Right now the temp is 82°F & 75% humidity inside.

Sent from my Galaxy Note II using Tapatalk 2


----------



## Gnarly (Mar 3, 2011)

Alright Gamble, that is awesome.

Is it available at big box hardware stores? Or did you buy this at a specialty store?


----------



## briley5 (Sep 27, 2012)

Gamble, I'm also looking for a set up because I live in the north. In your pic I see 2 fans. How often do you run them, dose it pull air from outside, and if you could help with how you keep broms. Mine rot in a pot but dry out just sitting on the rack.


----------



## NathanB (Jan 21, 2008)

A lot of things dont need the humidity and can be grown as house plants, everything else gos into some kind of container, aquarium, tupperware, whatever is handy.


----------



## hypostatic (Apr 25, 2011)

Ah, I have that same EXACT greenhouse. I got it at lowes or home depot. I use it for orchids. Here's a link to a similar one:
FlowerHouse PlantTower 1 ft. 7 in. x 2 ft. 3 in. Greenhouse-FHPH400CL at The Home Depot

Basically the same as a baker's rack with a clear cover on it. So if you have a baker's rack already, you might be able to find like a clear tarp pr something at a craft store.

Edit:
Here's the one gamble and I have:
http://www.homedepot.com/p/Early-St...nhouse-IS-66416/203677268?N=bx7u#.UU3QUFeFXcA


----------



## BonnieLorraine (Jan 23, 2011)




----------



## mkitchen (Dec 31, 2012)

Bonnie, that's pretty epic. Thanks for showing!


----------



## Pumilo (Sep 4, 2010)

Thanks Nick! Too bad hypostatic one-upped you with links....you slacker!


----------



## JoshH (Feb 13, 2008)

My solution was huge plywood grow boxes coated in epoxy. Here's one of the early ones I did.


----------



## Gamble (Aug 1, 2010)

Pumilo said:


> Thanks Nick! Too bad hypostatic one-upped you with links....you slacker!

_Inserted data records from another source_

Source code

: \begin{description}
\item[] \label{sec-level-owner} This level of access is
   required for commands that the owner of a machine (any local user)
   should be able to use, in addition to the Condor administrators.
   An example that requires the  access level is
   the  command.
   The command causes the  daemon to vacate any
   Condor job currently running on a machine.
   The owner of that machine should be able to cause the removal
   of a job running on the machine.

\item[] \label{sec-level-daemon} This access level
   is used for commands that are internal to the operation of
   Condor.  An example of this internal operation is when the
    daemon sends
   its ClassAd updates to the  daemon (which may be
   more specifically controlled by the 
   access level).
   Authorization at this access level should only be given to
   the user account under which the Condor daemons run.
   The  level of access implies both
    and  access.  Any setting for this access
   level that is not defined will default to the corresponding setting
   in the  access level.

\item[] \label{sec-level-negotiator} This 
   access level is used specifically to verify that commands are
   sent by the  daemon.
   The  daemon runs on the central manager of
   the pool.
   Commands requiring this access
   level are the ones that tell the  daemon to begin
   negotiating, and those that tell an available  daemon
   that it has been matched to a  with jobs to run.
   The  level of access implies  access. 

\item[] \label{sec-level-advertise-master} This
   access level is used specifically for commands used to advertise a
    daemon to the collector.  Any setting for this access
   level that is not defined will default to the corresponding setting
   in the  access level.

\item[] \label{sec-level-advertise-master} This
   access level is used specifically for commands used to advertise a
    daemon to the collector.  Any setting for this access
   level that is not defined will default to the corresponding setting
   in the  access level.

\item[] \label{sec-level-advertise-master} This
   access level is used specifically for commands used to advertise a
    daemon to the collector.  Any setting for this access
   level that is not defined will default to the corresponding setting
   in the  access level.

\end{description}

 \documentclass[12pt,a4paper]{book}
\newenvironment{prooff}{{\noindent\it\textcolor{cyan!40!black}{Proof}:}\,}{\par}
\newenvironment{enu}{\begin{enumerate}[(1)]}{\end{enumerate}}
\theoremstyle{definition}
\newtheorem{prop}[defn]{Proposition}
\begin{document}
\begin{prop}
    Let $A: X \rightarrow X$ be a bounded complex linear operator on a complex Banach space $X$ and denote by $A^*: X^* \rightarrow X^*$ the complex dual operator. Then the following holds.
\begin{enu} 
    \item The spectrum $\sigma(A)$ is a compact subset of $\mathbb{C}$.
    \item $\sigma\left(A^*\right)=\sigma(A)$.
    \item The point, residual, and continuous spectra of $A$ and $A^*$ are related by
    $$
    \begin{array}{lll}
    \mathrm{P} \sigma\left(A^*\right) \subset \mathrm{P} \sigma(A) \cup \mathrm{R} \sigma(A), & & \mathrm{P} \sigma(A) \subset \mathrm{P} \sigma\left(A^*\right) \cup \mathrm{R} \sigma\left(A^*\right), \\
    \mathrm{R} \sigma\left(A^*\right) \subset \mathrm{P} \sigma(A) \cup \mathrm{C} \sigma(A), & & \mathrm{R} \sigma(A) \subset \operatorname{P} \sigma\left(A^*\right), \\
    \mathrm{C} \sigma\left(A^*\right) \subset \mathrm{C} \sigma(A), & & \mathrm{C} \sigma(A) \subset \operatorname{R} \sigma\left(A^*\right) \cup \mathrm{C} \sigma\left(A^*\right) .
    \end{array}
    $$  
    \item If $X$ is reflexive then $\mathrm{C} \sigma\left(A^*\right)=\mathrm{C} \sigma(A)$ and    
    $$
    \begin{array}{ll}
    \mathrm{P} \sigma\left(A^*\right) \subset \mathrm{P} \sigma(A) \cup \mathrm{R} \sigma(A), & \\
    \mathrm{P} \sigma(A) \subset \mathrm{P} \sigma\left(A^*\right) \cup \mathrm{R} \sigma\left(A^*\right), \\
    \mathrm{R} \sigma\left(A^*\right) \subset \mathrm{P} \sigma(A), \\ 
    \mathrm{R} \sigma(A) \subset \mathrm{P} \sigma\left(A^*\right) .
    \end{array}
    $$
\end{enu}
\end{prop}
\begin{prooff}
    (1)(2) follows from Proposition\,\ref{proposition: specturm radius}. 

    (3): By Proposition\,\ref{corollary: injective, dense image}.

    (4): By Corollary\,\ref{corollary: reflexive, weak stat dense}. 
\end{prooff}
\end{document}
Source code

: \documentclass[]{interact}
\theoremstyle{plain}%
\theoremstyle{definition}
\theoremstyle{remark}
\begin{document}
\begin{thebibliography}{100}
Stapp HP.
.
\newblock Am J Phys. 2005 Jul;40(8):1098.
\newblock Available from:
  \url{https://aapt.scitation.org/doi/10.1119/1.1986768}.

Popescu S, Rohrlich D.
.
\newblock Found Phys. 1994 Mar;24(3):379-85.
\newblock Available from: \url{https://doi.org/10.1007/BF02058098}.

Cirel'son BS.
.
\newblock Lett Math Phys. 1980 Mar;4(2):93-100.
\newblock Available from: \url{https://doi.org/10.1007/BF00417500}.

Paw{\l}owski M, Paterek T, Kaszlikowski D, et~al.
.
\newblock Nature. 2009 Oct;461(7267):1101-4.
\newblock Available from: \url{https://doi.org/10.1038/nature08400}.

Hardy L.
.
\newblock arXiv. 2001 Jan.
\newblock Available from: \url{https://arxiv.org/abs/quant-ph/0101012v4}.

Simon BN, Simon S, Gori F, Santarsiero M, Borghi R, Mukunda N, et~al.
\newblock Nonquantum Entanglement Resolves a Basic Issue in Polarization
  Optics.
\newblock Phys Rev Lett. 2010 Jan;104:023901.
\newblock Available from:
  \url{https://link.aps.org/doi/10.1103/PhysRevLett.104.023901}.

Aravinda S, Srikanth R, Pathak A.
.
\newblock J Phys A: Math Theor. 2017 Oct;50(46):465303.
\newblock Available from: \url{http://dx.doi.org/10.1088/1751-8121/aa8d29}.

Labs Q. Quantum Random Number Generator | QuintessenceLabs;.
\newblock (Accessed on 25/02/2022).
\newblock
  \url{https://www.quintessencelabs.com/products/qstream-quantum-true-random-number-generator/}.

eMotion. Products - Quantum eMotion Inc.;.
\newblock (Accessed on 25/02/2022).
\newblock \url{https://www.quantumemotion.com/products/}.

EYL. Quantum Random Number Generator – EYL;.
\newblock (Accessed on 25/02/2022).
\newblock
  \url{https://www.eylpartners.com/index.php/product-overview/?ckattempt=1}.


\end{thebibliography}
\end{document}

Nah man ... the jokes on him!
He paid $70 for his. I got mine for $30 @ Big Lots. 
I was actually considering getting a walk in one ... for inside my house.

To answer the fan questions ... 
I only run mine after I mist the plants. Once the leaves are dry, I turn them off.

I do plan on putting them on a timer eventually to run a couple hrs per day, but right now they are doing well.

As to the comment about humidity not needing to be high ... I agree.
I keep it that high to cut down on the acclimation process that plants sometimes go thru once they go into the viv.


----------



## hypostatic (Apr 25, 2011)

Pshhhh the actual one I got was $20 (second link in that post) 
Early Start 64 in. x 27 in. x 19 in. 4 Shelf Seed Starter Greenhouse-IS 66416 at The Home Depot


----------



## mordoria (Jan 28, 2011)

wow, such great racks. 

Josh and Bonnie, thats what im looking for.

Josh, theres not a problem running the lights inside the box. 4ft? Does the humidity create a hazard? How to do you add moisture, do you mist?

Bonnie, Are they all glass made. Custom?


----------



## BonnieLorraine (Jan 23, 2011)

One is a 6 foot steel rack with 6 custom made glass tanks, and the others are a stack of 3 2'x2' visions with the lights installed inside (reef tank retro fit kits with moisture guards around the t5 ends).


----------



## JoshH (Feb 13, 2008)

mordoria said:


> Josh, theres not a problem running the lights inside the box. 4ft? Does the humidity create a hazard? How to do you add moisture, do you mist?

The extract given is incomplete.